> ACTION ITEM
Go through the records below line by line and report how many lines include "label", giving the number only.

> RECORD EXTRACTS
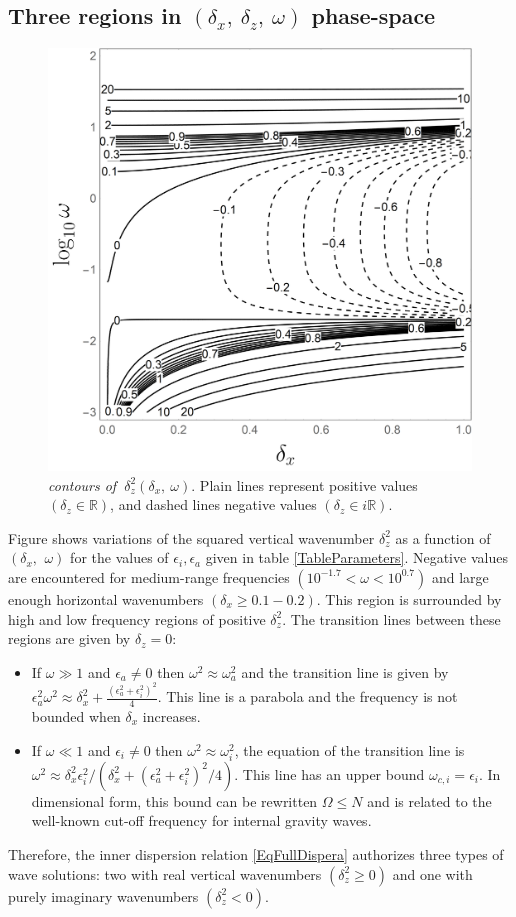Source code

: \documentclass[a4paper,11pt]{article}
\begin{document}
\subsection{Three regions in $(\delta_x,\ \delta_z,\ \omega)$ phase-space}
\label{SubSectionDeltaz}
%
\begin{figure}[!h]
	\centering	
	\includegraphics[width=0.5\linewidth]{FIGURES/Contour_dz.png}
	\caption{\textit{contours of $\ \delta_z^2(\delta_x,\ \omega)$}. Plain lines represent positive values $(\delta_z\in\mathbb{R})$, and dashed lines negative values $(\delta_z\in i\mathbb{R})$.}
	\label{FigContourdz}
\end{figure}
%
Figure  shows variations of the squared vertical wavenumber $\delta_z^2$ as a function of $(\delta_x,\ \,\omega)$ for the values of $\epsilon_i, \epsilon_a$ given in table \ref{TableParameters}.  Negative values are encountered for medium-range frequencies $(10^{-1.7}<\omega<10^{0.7})$ and large enough horizontal wavenumbers $(\delta_x \geq 0.1-0.2)$. This region is surrounded by high and low frequency regions of positive $\delta_z^2$. The transition lines between these regions are given by $\delta_z=0$:
%
\begin{itemize}
	\item If $\omega \gg 1$ and $\epsilon_a \ne 0$ then $\omega^2\approx\omega_a^2$ and the transition line is given by 
	$\epsilon_a^2\omega^2 \approx
	\delta_x^2
 	+\frac{(\epsilon_a^2+\epsilon_i^2)^2}{4}$. This line is a parabola and the frequency is not bounded when $\delta_x$ increases. 
	\item If $\omega \ll 1$ and $\epsilon_i \ne 0$ then $\omega^2\approx\omega_i^2$, the equation of the transition line is $\omega^2\approx\delta_x^2\epsilon_i^2/(\delta_x^2+(\epsilon_a^2+\epsilon_i^2)^2/4)$. This line has an upper bound $\omega_{c,i}=\epsilon_i$.
	In dimensional form, this bound can be rewritten $\Omega\leq N$ and is related to the well-known cut-off frequency for internal gravity waves.%
\end{itemize}
%
Therefore, the inner dispersion relation \ref{EqFullDispera} authorizes three types of wave solutions: two with real vertical wavenumbers $(\delta_z^2\geq0)$ and one with purely imaginary wavenumbers $(\delta_z^2<0)$.
\end{document}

> YOUR SOLUTION
2